General Education Choices?
Updated: Nov 11, 2020
Every student at Rhode Island College is required to take courses that satisfy general education requirements necessary for graduation. RIC’s general education program is designed to supplement the courses students take for their majors with courses that meet 11 learning outcomes that highlight critical skills for students. Although RIC seems to be very clear with what they expect of students, why is it that so many students find themselves in situations where one or more of the general education requirements hold them back from graduating on time?

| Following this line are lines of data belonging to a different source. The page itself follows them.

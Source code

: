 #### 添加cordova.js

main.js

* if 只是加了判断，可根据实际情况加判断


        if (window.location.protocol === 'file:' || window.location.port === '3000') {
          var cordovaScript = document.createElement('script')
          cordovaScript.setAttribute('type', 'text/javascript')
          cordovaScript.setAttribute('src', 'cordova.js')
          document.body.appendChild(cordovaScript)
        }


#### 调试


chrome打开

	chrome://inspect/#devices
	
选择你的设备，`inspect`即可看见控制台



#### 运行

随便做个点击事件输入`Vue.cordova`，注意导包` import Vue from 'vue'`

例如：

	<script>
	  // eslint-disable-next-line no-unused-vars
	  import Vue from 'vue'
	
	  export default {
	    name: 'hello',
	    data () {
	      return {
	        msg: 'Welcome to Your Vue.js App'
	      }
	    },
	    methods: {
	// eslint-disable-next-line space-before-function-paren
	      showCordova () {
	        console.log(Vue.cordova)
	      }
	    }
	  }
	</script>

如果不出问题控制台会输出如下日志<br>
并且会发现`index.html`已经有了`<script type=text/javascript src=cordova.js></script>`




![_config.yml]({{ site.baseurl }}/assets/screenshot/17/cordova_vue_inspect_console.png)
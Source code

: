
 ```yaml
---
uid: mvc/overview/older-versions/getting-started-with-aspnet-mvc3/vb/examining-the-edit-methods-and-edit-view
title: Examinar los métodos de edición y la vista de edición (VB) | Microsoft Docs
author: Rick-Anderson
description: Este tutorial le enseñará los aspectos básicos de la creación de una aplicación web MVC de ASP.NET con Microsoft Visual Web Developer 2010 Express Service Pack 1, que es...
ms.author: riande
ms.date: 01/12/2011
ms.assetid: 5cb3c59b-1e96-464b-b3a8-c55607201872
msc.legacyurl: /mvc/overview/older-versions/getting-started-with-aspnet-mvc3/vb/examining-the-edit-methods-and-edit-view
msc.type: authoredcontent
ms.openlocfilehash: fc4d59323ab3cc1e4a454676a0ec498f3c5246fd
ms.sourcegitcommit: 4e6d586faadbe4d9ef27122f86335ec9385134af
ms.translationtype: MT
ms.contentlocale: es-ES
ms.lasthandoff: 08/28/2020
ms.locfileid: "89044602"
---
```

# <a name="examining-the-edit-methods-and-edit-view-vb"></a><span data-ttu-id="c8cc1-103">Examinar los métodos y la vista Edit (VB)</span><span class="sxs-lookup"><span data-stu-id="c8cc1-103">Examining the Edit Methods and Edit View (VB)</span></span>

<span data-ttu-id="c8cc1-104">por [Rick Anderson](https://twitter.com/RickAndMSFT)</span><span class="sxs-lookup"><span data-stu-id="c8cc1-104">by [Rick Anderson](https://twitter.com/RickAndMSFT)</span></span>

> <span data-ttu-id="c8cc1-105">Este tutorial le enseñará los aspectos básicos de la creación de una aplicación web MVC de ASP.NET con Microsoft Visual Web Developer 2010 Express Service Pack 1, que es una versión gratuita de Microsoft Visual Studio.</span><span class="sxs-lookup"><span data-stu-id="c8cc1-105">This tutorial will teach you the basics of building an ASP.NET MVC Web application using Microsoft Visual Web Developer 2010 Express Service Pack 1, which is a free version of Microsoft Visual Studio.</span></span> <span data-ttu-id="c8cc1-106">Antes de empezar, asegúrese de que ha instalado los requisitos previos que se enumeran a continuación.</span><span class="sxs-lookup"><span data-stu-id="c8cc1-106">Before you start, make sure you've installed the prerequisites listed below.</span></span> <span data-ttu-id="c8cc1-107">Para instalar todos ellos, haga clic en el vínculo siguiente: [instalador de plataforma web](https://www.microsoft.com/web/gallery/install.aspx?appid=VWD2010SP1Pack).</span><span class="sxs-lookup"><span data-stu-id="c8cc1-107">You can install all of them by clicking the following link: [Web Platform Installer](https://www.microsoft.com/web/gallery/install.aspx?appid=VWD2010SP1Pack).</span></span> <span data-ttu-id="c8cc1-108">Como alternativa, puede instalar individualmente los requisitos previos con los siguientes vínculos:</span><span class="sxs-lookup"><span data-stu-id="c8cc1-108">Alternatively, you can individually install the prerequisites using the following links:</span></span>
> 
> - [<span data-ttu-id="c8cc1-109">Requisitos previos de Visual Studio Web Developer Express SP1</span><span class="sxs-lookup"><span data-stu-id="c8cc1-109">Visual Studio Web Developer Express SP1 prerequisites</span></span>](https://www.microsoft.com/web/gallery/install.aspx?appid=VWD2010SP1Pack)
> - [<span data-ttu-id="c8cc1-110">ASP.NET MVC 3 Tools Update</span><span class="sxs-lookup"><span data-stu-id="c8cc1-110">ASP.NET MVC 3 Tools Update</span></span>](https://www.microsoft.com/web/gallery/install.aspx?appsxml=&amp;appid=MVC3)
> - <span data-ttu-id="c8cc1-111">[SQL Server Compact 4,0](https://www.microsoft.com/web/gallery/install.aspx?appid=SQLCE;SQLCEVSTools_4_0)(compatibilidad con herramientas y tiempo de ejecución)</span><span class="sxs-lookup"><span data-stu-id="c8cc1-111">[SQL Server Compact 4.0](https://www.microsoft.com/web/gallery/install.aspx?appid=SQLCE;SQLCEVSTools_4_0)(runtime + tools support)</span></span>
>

The general education program requires students to take 10 courses that are all worth four credits each. The 10 courses are broken down into three “core” courses as well as seven that fall under the category of “distribution” offerings. The three core courses won’t come as a surprise to students as we have all become familiar with taking First Year Seminar, First Year Writing and a Connections course. These courses are required for all programs and although students have the choice of the topic of FYS and Connections, they must be satisfied by all students without exception. The Seven distribution courses refer to the selection of courses that can be taken to satisfy requirements from within various disciplines. These disciplines are also likely familiar to you and include Visual and Performing Arts, History, Literature, Mathematics, Natural Science, Social and Behavioral Science, Advanced Quantitative/ Scientific Reasoning and Second Language. The distribution courses give students more choices for the department in which the course lies as well as the topic. However, how much of a choice do we really have?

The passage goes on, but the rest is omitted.